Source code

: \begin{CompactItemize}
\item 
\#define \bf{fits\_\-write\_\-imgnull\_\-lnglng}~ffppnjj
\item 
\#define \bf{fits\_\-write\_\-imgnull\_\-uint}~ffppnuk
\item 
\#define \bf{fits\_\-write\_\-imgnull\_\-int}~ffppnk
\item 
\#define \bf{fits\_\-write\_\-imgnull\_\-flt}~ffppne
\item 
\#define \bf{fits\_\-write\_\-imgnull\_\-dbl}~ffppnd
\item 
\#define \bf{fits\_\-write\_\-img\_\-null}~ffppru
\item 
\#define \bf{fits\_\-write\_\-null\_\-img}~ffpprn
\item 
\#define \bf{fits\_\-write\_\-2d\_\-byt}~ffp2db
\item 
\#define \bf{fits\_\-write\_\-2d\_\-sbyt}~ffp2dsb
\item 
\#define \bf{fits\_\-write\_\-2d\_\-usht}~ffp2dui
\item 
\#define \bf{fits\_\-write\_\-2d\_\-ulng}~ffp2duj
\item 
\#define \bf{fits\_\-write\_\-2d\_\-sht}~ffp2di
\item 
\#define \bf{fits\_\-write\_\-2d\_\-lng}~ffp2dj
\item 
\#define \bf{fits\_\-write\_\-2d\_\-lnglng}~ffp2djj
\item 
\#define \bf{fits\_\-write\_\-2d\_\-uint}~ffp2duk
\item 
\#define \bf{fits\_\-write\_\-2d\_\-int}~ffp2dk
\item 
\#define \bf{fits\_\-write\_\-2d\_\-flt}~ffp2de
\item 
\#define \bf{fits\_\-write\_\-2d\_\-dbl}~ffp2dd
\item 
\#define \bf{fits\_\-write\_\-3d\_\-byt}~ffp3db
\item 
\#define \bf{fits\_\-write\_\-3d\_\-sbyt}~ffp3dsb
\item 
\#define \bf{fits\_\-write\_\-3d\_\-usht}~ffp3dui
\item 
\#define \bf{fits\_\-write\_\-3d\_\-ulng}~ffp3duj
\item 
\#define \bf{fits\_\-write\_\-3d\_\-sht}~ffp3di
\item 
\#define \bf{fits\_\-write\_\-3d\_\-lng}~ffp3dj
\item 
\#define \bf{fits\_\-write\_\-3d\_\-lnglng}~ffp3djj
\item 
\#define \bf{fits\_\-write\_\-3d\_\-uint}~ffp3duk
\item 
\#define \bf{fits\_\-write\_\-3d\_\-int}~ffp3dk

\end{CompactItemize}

◆ ◆ ◆ ◆ ◆

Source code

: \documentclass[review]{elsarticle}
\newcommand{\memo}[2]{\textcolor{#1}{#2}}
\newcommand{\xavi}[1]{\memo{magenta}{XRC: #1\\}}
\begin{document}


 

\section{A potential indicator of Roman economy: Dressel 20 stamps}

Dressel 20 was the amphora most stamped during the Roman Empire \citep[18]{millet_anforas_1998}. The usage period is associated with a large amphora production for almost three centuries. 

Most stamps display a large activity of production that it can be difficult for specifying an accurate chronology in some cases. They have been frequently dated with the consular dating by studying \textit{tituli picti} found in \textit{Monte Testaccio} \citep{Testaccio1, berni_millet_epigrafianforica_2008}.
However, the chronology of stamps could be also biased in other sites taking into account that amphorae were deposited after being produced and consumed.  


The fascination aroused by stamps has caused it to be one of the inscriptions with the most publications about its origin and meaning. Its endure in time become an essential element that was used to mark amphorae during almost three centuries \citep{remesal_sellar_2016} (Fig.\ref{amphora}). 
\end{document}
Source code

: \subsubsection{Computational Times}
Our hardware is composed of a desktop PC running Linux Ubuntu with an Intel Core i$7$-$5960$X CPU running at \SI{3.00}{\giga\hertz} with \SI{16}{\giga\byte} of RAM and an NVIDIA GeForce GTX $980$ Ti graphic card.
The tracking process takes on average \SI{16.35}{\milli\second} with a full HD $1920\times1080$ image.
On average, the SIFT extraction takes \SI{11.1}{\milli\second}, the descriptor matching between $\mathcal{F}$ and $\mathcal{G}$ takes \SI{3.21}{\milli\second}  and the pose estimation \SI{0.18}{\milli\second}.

◆ ◆ ◆ ◆ ◆

> **What to work on**: In the entries above, find each line that has the word "during". Copy it.

> **Solved problem**:
Dressel 20 was the amphora most stamped during the Roman Empire \citep[18]{millet_anforas_1998}. The usage period is associated with a large amphora production for almost three centuries. 
The fascination aroused by stamps has caused it to be one of the inscriptions with the most publications about its origin and meaning. Its endure in time become an essential element that was used to mark amphorae during almost three centuries \citep{remesal_sellar_2016} (Fig.\ref{amphora}). 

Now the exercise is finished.